- **RECORDS TO PROCESS**:
·····
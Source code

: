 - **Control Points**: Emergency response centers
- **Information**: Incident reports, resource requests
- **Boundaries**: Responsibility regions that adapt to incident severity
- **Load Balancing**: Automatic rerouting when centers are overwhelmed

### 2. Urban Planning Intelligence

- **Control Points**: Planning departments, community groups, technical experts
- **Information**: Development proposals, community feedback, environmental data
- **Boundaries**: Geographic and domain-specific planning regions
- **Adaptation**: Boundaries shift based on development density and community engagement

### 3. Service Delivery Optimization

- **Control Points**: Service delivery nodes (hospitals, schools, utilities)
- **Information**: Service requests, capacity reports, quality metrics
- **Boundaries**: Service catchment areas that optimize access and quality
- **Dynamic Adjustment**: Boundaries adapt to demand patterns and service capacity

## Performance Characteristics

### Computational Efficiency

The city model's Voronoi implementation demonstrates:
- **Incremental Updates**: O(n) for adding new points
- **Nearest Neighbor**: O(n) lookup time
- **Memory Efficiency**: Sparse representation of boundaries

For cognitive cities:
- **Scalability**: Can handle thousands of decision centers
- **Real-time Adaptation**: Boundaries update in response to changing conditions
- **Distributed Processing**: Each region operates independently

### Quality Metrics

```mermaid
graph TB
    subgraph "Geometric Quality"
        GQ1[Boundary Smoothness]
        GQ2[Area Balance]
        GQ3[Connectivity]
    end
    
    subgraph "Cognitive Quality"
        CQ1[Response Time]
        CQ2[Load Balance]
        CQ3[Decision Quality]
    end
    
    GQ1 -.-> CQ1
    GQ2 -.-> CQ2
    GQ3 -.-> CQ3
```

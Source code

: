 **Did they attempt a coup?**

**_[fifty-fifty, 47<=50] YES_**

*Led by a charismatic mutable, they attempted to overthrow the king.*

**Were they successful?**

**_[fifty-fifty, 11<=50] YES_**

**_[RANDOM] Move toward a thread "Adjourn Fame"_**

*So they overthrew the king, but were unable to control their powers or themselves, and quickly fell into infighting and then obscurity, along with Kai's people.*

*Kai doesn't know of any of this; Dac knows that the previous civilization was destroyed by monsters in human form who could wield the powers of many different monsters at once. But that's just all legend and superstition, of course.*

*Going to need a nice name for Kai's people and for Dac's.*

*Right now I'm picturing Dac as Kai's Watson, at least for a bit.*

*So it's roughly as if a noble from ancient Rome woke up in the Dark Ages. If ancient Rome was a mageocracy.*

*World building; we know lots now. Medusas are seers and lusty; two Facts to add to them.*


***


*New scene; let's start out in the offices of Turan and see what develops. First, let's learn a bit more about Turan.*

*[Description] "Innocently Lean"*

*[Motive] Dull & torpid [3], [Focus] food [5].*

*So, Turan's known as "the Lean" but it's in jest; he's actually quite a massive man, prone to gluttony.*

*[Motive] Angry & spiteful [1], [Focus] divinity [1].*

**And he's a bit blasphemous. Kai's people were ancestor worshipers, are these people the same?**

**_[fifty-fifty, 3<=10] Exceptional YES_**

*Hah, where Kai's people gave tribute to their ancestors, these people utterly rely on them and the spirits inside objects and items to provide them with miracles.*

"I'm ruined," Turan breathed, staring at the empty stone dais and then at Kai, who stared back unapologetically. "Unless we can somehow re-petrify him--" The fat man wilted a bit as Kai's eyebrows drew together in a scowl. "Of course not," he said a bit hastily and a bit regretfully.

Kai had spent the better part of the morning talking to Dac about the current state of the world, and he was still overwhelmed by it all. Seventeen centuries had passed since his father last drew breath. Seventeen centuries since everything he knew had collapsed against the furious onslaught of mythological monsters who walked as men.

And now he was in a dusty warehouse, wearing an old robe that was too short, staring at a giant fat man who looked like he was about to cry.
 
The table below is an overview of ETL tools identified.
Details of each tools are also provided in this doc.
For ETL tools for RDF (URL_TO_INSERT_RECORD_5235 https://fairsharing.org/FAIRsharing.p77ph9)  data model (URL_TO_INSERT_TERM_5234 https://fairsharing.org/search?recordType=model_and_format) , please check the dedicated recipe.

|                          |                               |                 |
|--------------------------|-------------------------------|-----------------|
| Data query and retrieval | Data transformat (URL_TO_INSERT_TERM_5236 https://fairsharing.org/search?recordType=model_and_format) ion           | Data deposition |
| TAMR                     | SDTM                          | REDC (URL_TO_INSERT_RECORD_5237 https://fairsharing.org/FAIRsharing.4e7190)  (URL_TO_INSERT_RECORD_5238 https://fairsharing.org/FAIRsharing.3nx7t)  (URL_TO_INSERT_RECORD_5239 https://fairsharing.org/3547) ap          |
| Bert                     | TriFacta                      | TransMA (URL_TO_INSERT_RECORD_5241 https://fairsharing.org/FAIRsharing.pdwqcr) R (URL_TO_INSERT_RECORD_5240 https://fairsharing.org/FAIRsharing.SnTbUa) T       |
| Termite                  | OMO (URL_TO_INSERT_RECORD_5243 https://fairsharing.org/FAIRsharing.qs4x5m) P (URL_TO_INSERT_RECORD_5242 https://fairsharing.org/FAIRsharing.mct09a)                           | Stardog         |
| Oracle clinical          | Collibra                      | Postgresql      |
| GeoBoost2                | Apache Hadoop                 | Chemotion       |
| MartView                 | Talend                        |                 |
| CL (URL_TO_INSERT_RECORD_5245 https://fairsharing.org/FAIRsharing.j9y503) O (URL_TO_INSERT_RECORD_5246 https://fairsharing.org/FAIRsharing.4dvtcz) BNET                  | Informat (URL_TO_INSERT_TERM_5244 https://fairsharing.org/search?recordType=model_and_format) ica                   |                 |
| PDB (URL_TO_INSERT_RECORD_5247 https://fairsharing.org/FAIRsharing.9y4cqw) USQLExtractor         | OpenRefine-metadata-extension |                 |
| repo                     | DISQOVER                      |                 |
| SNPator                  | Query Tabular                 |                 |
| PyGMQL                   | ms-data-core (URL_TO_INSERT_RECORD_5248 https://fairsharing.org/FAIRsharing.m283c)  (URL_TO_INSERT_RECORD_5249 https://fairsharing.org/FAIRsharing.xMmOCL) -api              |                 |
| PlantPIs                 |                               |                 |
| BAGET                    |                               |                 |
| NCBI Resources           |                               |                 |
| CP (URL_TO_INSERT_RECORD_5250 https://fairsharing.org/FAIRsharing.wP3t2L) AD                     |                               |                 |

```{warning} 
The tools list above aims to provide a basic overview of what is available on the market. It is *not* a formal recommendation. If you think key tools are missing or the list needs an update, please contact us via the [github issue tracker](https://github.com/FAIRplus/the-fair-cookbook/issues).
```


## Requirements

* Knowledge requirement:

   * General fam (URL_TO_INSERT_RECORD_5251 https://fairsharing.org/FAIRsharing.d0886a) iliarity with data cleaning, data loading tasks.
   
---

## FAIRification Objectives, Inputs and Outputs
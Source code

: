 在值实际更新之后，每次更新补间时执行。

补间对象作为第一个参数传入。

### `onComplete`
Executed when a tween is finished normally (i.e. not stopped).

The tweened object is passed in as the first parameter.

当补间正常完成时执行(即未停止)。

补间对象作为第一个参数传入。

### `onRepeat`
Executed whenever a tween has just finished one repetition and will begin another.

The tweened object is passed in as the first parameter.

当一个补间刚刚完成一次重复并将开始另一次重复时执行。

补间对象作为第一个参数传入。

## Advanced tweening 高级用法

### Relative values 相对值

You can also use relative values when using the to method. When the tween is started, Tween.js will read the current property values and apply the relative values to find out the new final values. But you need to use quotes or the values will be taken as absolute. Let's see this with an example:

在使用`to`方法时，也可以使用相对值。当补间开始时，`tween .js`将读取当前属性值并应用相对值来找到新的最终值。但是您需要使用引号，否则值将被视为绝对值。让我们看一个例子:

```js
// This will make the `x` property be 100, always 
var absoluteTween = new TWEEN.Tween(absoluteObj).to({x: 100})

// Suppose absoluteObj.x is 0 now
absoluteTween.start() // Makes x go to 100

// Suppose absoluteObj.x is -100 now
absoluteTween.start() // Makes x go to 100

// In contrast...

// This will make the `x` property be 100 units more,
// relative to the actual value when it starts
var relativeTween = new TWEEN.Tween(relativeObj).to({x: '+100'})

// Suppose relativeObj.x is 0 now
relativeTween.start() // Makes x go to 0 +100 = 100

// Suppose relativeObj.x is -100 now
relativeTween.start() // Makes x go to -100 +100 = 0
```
·····
- **WHAT YOU WILL DO**: Set the material down exactly as written, starting at its first line. The line containing "- **Control Points**: Planning" is the last one to include.

- **WRITTEN RESPONSE**:
Source code

: - **Control Points**: Emergency response centers
- **Information**: Incident reports, resource requests
- **Boundaries**: Responsibility regions that adapt to incident severity
- **Load Balancing**: Automatic rerouting when centers are overwhelmed

### 2. Urban Planning Intelligence

- **Control Points**: Planning departments, community groups, technical experts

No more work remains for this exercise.